§ EXERCISE PROMPT:
What's needed is an exact copy of all the data below, without pictures.

Dataset entries:
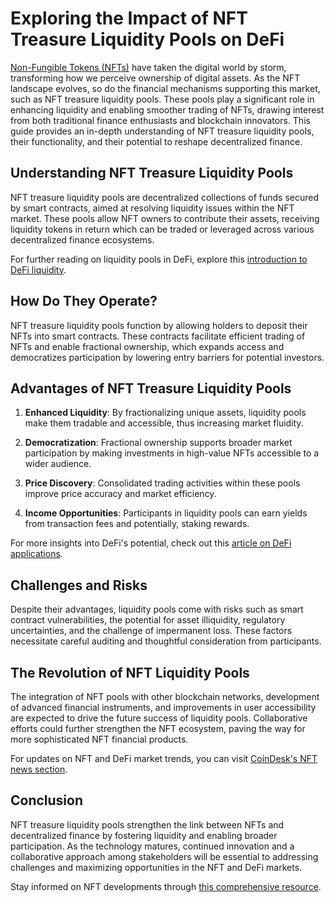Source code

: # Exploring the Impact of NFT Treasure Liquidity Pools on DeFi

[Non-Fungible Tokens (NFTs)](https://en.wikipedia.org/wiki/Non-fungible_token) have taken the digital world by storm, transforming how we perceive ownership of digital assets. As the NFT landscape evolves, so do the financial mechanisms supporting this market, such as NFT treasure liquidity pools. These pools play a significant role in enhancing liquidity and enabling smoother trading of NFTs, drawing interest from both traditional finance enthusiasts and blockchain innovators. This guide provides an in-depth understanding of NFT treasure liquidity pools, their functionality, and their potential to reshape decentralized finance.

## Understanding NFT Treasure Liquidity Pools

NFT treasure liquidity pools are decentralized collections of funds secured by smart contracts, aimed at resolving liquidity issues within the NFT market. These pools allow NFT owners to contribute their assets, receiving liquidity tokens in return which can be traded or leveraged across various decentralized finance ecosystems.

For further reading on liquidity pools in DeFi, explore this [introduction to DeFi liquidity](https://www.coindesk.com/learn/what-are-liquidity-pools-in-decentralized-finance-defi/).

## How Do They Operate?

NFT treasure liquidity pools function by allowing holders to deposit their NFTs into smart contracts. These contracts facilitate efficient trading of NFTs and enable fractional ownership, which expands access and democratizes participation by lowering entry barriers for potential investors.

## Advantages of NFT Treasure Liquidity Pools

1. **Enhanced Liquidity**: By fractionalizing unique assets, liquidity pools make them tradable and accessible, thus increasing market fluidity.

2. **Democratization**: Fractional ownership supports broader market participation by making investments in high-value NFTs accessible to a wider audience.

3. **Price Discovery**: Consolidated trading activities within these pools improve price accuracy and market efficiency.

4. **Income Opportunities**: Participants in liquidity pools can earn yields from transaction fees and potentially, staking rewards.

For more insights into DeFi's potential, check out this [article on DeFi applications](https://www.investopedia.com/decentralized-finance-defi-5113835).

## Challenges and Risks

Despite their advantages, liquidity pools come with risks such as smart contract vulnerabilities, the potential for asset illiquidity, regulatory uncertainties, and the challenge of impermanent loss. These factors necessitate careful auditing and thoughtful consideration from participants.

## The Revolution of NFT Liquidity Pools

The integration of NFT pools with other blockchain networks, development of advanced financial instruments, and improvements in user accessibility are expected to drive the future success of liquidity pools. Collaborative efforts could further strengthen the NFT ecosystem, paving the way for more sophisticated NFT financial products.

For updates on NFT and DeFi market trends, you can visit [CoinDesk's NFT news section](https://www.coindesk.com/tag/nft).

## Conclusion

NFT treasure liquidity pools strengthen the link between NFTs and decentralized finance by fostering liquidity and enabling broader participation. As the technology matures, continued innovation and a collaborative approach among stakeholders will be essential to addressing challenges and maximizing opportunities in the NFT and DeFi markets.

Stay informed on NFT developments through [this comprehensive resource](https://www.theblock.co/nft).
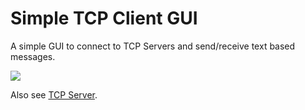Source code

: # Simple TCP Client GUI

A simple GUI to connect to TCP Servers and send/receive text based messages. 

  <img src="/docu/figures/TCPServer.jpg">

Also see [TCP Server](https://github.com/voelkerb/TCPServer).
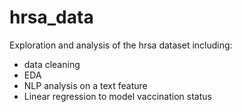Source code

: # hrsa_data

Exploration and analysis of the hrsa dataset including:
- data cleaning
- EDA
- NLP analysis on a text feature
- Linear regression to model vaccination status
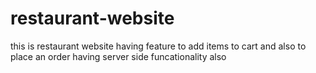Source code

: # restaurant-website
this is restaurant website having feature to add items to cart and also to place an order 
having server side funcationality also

§ OUTPUT BELOW:
Source code

: # Exploring the Impact of NFT Treasure Liquidity Pools on DeFi

[Non-Fungible Tokens (NFTs)](https://en.wikipedia.org/wiki/Non-fungible_token) have taken the digital world by storm, transforming how we perceive ownership of digital assets. As the NFT landscape evolves, so do the financial mechanisms supporting this market, such as NFT treasure liquidity pools. These pools play a significant role in enhancing liquidity and enabling smoother trading of NFTs, drawing interest from both traditional finance enthusiasts and blockchain innovators. This guide provides an in-depth understanding of NFT treasure liquidity pools, their functionality, and their potential to reshape decentralized finance.

## Understanding NFT Treasure Liquidity Pools

NFT treasure liquidity pools are decentralized collections of funds secured by smart contracts, aimed at resolving liquidity issues within the NFT market. These pools allow NFT owners to contribute their assets, receiving liquidity tokens in return which can be traded or leveraged across various decentralized finance ecosystems.

For further reading on liquidity pools in DeFi, explore this [introduction to DeFi liquidity](https://www.coindesk.com/learn/what-are-liquidity-pools-in-decentralized-finance-defi/).

## How Do They Operate?

NFT treasure liquidity pools function by allowing holders to deposit their NFTs into smart contracts. These contracts facilitate efficient trading of NFTs and enable fractional ownership, which expands access and democratizes participation by lowering entry barriers for potential investors.

## Advantages of NFT Treasure Liquidity Pools

1. **Enhanced Liquidity**: By fractionalizing unique assets, liquidity pools make them tradable and accessible, thus increasing market fluidity.

2. **Democratization**: Fractional ownership supports broader market participation by making investments in high-value NFTs accessible to a wider audience.

3. **Price Discovery**: Consolidated trading activities within these pools improve price accuracy and market efficiency.

4. **Income Opportunities**: Participants in liquidity pools can earn yields from transaction fees and potentially, staking rewards.

For more insights into DeFi's potential, check out this [article on DeFi applications](https://www.investopedia.com/decentralized-finance-defi-5113835).

## Challenges and Risks

Despite their advantages, liquidity pools come with risks such as smart contract vulnerabilities, the potential for asset illiquidity, regulatory uncertainties, and the challenge of impermanent loss. These factors necessitate careful auditing and thoughtful consideration from participants.

## The Revolution of NFT Liquidity Pools

The integration of NFT pools with other blockchain networks, development of advanced financial instruments, and improvements in user accessibility are expected to drive the future success of liquidity pools. Collaborative efforts could further strengthen the NFT ecosystem, paving the way for more sophisticated NFT financial products.

For updates on NFT and DeFi market trends, you can visit [CoinDesk's NFT news section](https://www.coindesk.com/tag/nft).

## Conclusion

NFT treasure liquidity pools strengthen the link between NFTs and decentralized finance by fostering liquidity and enabling broader participation. As the technology matures, continued innovation and a collaborative approach among stakeholders will be essential to addressing challenges and maximizing opportunities in the NFT and DeFi markets.

Stay informed on NFT developments through [this comprehensive resource](https://www.theblock.co/nft).
Source code

: # Simple TCP Client GUI

A simple GUI to connect to TCP Servers and send/receive text based messages. 

  <img src="/docu/figures/TCPServer.jpg">

Also see [TCP Server](https://github.com/voelkerb/TCPServer).
Source code

: # hrsa_data

Exploration and analysis of the hrsa dataset including:
- data cleaning
- EDA
- NLP analysis on a text feature
- Linear regression to model vaccination status
Source code

: # restaurant-website
this is restaurant website having feature to add items to cart and also to place an order 
having server side funcationality also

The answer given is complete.